I recently bought a '69 GTO project. While cleaning the firewall I discovered that there is the complete automatic transmission column shift linkage AND the manual transmission clutch linkage,

The car is an original 4 speed car and as near as I can tell the automatic linkage has been in the car since new.

Has anyone else seen this or do I have a strange car?


----------



## Goat Roper (Oct 28, 2014)

My guess would be that it had an auto and someone converted it to a 4 speed and just left the auto linkage hanging.
Do you have the PHS documents?
They will tell you what came in the car originally.


----------



## engine junkie (Feb 29, 2016)

The PSS documents show that the car was originally a 4 speed car. The parts on the car show every indication that they have been there since new.


----------



## Pinion head (Jan 3, 2015)

The parts are correct. All '69-72 4spd and 3spd on the floor columns (A-body, F-body, and Nova) had the stamped lower leg kicking out the end of the lower outer tube of the column. The lower leg mounted to the "back drive" linkage, ie, an upper and lower rod and a swivel that connected the two. The long lower rod went back to a special stamped reverse lever on the Muncie transmission (also the Dearborn HD 3 spd on '69's). When the transmission is placed in reverse, the rods push forward and rotate the "leg" on the column, and up in the lower tube there is a slot that accepts a tab on the bottom of the small reverse light switch. Manual trans '69 and up GM's had a much smaller version of the reverse light switch than Automatics... easy way to tell, peeking up under the dash, if factory automatic car was converted to 4spd, or if the column has been swapped out. 
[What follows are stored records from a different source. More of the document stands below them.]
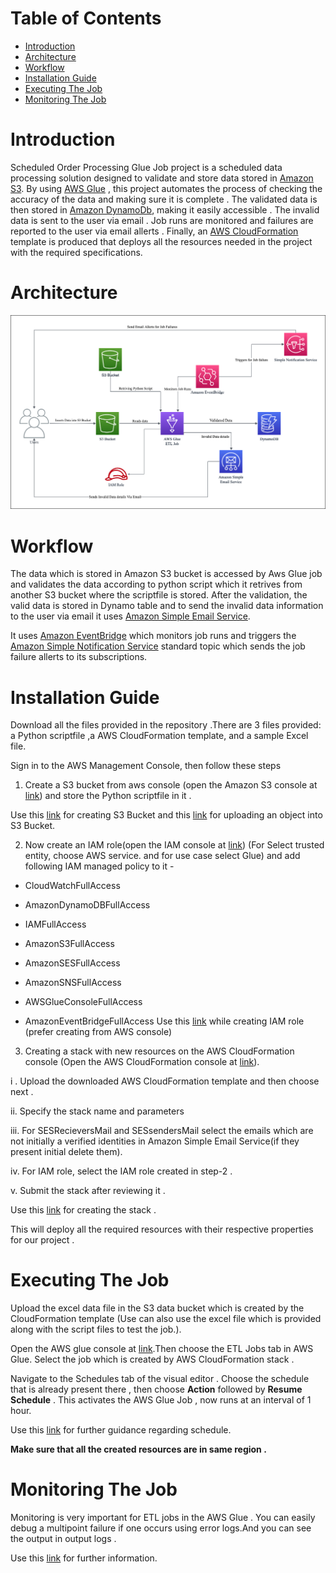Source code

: Table of Contents
=================

   * [Introduction](#introduction)
   * [Architecture](#Architecture)
   * [Workflow](#Workflow)
   * [Installation Guide](#Installation_Guide)
   * [Executing The Job](#Executing_the_Job)
   * [Monitoring The Job](#Monitoring_the_Job)
<a name="introduction"></a>
# Introduction
Scheduled Order Processing Glue Job project is a scheduled data processing solution designed to validate and store data stored in [Amazon S3](https://aws.amazon.com/s3/). By using [AWS Glue](https://aws.amazon.com/glue/) , this project automates the process of checking the accuracy of the data and making sure it is complete . The validated data is then stored in [Amazon DynamoDb](https://aws.amazon.com/pm/dynamodb/?trk=1e5631f8-a3e1-45eb-8587-22803d0da70e&sc_channel=ps&ef_id=CjwKCAjw2K6lBhBXEiwA5RjtCTasM40BbrnZWBwFbm5bvdQguyPwuHx23xzlchSYo6j34mmcn0X2oxoCxiAQAvD_BwE:G:s&s_kwcid=AL!4422!3!536393613268!e!!g!!amazon%20dynamodb!11539699824!109299643181), making it easily accessible . The invalid data is sent to the user via email . Job runs are monitored and failures are reported to the user via email allerts . Finally, an [ AWS CloudFormation](https://aws.amazon.com/cloudformation/) template is produced that deploys all the resources needed in the project with the required specifications.



<a name="Architecture"></a>
# Architecture
![GlueJobArchitecture!](https://github.com/Pruthviraj374/Scheduled-Order-Processing-Glue-Job/blob/573638009f1656f7e539a596f377bd17a842eb47/Pictures/GlueJob%20architecture.png)
<a name="Workflow"></a>
# Workflow
The data which is stored in Amazon S3 bucket is accessed by Aws Glue job and validates the data according to python script which it retrives from another S3 bucket where the scriptfile is stored. After the validation, the valid data is stored in Dynamo table and to send the invalid data information to the user via email it uses [Amazon Simple Email Service](https://aws.amazon.com/ses/). 

  It uses [Amazon EventBridge](https://aws.amazon.com/eventbridge/) which monitors job runs and triggers the [Amazon Simple Notification Service](https://aws.amazon.com/sns/) standard topic which sends the job failure allerts to its subscriptions.

<a name="Installation_Guide"></a>
# Installation Guide
Download all the files provided in the repository .There are 3 files provided: a Python scriptfile ,a AWS CloudFormation template, and a sample Excel file. 

Sign in to the AWS Management Console, then follow these steps 

 1. Create a S3 bucket from aws console (open the Amazon S3 console at [link](https://console.aws.amazon.com/s3/)) and store the Python scriptfile in it .
 
 Use this [link](https://docs.aws.amazon.com/AmazonS3/latest/userguide/creating-bucket.html) for creating S3 Bucket and this [link](https://docs.aws.amazon.com/AmazonS3/latest/userguide/uploading-an-object-bucket.html) for uploading an object into S3 Bucket.

 2. Now create an IAM role(open the IAM console at [link](https://console.aws.amazon.com/iam/)) (For Select trusted entity, choose AWS service. and for use case select Glue) and add following IAM managed policy to it -

- CloudWatchFullAccess

- AmazonDynamoDBFullAccess

- IAMFullAccess

- AmazonS3FullAccess

- AmazonSESFullAccess

- AmazonSNSFullAccess

- AWSGlueConsoleFullAccess

- AmazonEventBridgeFullAccess
Use this [link](https://docs.aws.amazon.com/IAM/latest/UserGuide/id_roles_create_for-service.html) while creating IAM role (prefer creating from AWS console)

 3. Creating a stack with new resources on the AWS CloudFormation console (Open the AWS CloudFormation console at [link](https://console.aws.amazon.com/cloudformation)).

 i . Upload the downloaded AWS CloudFormation template and then choose next .
 
 ii. Specify the stack name and parameters 
 
 iii. For SESRecieversMail and SESsendersMail select the emails which are not initially a verified identities in Amazon Simple Email Service(if they present initial delete them).
 
 iv. For IAM role, select the IAM role created in step-2 .

 v. Submit the stack after reviewing it .

Use this [link](https://docs.aws.amazon.com/AWSCloudFormation/latest/UserGuide/cfn-console-create-stack.html) for creating the stack .

This will deploy all the required resources with their respective properties for our project .

<a name="Executing_the_Job"><a/>
# Executing The Job
Upload the excel data file in the S3 data bucket which is created by the CloudFormation template (Use can also use the excel file which is provided along with the script files to test the job.).

Open the AWS glue console at [link](https://console.aws.amazon.com/glue/).Then choose the ETL Jobs tab in AWS Glue. Select the job which is created by AWS CloudFormation stack .

Navigate to the Schedules tab of the visual editor . Choose the schedule that is already present there , then choose **Action** followed by  **Resume Schedule** . This activates the AWS Glue Job , now runs at an interval of 1 hour. 

Use this [link](https://docs.aws.amazon.com/glue/latest/ug/managing-jobs-chapter.html#manage-schedules) for further guidance regarding schedule.

**Make sure that all the created resources are in same region .**

<a name="Monitoring_the_Job"><a/>
# Monitoring The Job
Monitoring is very important for ETL jobs in the AWS Glue . You can easily debug a multipoint failure if one occurs using error logs.And you can see the output in output logs .

Use this [link](https://docs.aws.amazon.com/glue/latest/ug/monitoring-chapter.html) for further information.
Back to the back drive rods... Many times these two rods are missing as they interfered with an owner installed driver's side header. The original rods are not that easy to find, they are stamped with small 4 digit numbers for identification. Thankfully, the reverse back drive pieces are reproduced. Mike Garrison (Mr Buick) out of Topeka KS reproduces and markets several of the pieces.

Scan down rh column of pics
http://www.mrbuick.com/reproductionparts.html


----------



## engine junkie (Feb 29, 2016)

Thanks Pinion Head! I saw that the ear on the column moved with the rod but I didn't know that it was connected to the back up lights. Hopefully I can get it all working properly.


----------